**Task to carry out**
When you reach the line containing "Thue is...uhm...well..." in the records below, start copying exactly, and stop once you have copied the line containing "where the _lhs_".

**Recorded information**
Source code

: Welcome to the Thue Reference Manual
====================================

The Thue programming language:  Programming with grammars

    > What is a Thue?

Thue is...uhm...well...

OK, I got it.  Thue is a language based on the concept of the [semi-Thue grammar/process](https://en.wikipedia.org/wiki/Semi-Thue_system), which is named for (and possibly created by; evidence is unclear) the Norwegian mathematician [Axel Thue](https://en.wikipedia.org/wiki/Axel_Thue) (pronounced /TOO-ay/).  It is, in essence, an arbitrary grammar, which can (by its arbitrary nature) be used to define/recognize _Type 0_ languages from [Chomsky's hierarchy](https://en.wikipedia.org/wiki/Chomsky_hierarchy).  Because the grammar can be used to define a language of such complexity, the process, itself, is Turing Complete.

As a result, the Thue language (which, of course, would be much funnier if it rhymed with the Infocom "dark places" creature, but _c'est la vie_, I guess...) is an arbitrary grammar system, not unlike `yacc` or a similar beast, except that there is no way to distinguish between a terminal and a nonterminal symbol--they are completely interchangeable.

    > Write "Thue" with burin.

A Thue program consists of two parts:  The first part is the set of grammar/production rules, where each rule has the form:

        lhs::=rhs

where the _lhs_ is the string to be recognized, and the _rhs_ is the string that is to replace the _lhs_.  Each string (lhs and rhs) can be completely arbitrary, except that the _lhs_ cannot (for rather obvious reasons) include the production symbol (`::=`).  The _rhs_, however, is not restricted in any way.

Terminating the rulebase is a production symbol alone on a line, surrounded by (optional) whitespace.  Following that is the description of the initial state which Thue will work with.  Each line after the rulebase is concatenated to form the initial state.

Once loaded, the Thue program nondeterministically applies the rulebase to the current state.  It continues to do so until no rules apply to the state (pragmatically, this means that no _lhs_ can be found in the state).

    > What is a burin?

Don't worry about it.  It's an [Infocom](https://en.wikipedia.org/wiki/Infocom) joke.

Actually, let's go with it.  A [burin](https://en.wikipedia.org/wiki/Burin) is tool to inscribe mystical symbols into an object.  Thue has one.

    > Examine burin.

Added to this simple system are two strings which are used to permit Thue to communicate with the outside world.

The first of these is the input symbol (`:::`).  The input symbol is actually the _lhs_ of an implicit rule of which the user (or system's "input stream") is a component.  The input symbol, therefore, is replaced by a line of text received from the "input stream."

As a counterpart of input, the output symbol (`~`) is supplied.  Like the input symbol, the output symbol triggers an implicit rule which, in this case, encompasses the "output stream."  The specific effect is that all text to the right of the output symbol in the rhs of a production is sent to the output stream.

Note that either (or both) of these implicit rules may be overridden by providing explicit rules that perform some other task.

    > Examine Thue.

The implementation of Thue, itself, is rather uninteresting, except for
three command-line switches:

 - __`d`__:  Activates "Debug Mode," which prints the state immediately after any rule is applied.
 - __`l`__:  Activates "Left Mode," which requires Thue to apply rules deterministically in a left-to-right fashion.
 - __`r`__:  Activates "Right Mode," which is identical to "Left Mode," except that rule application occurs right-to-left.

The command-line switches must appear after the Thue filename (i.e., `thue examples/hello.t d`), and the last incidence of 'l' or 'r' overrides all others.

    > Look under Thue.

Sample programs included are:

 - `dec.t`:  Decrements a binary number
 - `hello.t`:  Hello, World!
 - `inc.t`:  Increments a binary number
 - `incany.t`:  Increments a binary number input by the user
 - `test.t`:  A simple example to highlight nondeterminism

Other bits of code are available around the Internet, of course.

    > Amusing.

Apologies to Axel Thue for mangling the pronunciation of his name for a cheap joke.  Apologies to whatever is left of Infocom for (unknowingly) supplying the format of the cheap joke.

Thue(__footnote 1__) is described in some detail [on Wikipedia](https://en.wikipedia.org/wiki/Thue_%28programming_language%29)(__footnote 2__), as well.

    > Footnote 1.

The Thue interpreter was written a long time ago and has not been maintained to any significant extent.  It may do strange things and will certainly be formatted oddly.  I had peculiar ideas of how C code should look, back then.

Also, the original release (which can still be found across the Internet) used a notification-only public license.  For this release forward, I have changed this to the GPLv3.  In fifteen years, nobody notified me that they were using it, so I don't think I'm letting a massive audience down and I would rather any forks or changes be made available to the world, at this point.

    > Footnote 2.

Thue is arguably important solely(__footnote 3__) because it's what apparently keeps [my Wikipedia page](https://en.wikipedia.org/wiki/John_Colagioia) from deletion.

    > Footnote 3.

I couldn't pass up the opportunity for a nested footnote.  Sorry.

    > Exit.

...

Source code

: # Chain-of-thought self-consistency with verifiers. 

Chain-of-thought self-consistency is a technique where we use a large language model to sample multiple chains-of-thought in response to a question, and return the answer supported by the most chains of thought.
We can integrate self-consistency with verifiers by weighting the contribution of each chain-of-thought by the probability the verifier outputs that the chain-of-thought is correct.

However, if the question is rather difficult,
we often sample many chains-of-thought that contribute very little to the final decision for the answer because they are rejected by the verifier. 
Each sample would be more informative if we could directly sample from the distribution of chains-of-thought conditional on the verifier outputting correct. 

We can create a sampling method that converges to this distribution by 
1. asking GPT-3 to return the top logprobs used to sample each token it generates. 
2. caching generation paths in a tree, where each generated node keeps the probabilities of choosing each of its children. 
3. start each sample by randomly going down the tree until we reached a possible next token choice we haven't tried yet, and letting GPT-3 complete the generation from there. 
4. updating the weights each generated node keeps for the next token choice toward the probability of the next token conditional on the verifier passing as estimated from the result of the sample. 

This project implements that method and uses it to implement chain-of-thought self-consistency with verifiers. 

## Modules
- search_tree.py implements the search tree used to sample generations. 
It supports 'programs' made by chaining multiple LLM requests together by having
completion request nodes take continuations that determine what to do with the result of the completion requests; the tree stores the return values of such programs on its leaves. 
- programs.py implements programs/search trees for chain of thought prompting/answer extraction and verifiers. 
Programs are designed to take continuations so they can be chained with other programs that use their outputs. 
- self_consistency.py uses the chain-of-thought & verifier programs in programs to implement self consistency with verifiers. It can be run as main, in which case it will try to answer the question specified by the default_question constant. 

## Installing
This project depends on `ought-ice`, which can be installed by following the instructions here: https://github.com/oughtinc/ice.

==

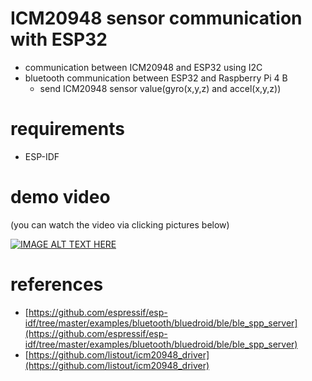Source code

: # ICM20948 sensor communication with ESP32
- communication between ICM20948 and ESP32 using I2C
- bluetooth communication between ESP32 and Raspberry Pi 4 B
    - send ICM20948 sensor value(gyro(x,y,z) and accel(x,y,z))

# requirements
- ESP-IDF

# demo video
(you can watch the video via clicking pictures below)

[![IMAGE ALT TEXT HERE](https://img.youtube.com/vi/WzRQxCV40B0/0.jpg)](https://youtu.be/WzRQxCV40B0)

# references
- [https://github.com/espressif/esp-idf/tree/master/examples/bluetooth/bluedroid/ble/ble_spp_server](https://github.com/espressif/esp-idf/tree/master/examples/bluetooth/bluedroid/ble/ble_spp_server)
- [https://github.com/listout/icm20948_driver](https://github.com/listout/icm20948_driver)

**Response area**
Thue is...uhm...well...

OK, I got it.  Thue is a language based on the concept of the [semi-Thue grammar/process](https://en.wikipedia.org/wiki/Semi-Thue_system), which is named for (and possibly created by; evidence is unclear) the Norwegian mathematician [Axel Thue](https://en.wikipedia.org/wiki/Axel_Thue) (pronounced /TOO-ay/).  It is, in essence, an arbitrary grammar, which can (by its arbitrary nature) be used to define/recognize _Type 0_ languages from [Chomsky's hierarchy](https://en.wikipedia.org/wiki/Chomsky_hierarchy).  Because the grammar can be used to define a language of such complexity, the process, itself, is Turing Complete.

As a result, the Thue language (which, of course, would be much funnier if it rhymed with the Infocom "dark places" creature, but _c'est la vie_, I guess...) is an arbitrary grammar system, not unlike `yacc` or a similar beast, except that there is no way to distinguish between a terminal and a nonterminal symbol--they are completely interchangeable.

    > Write "Thue" with burin.

A Thue program consists of two parts:  The first part is the set of grammar/production rules, where each rule has the form:

        lhs::=rhs

where the _lhs_ is the string to be recognized, and the _rhs_ is the string that is to replace the _lhs_.  Each string (lhs and rhs) can be completely arbitrary, except that the _lhs_ cannot (for rather obvious reasons) include the production symbol (`::=`).  The _rhs_, however, is not restricted in any way.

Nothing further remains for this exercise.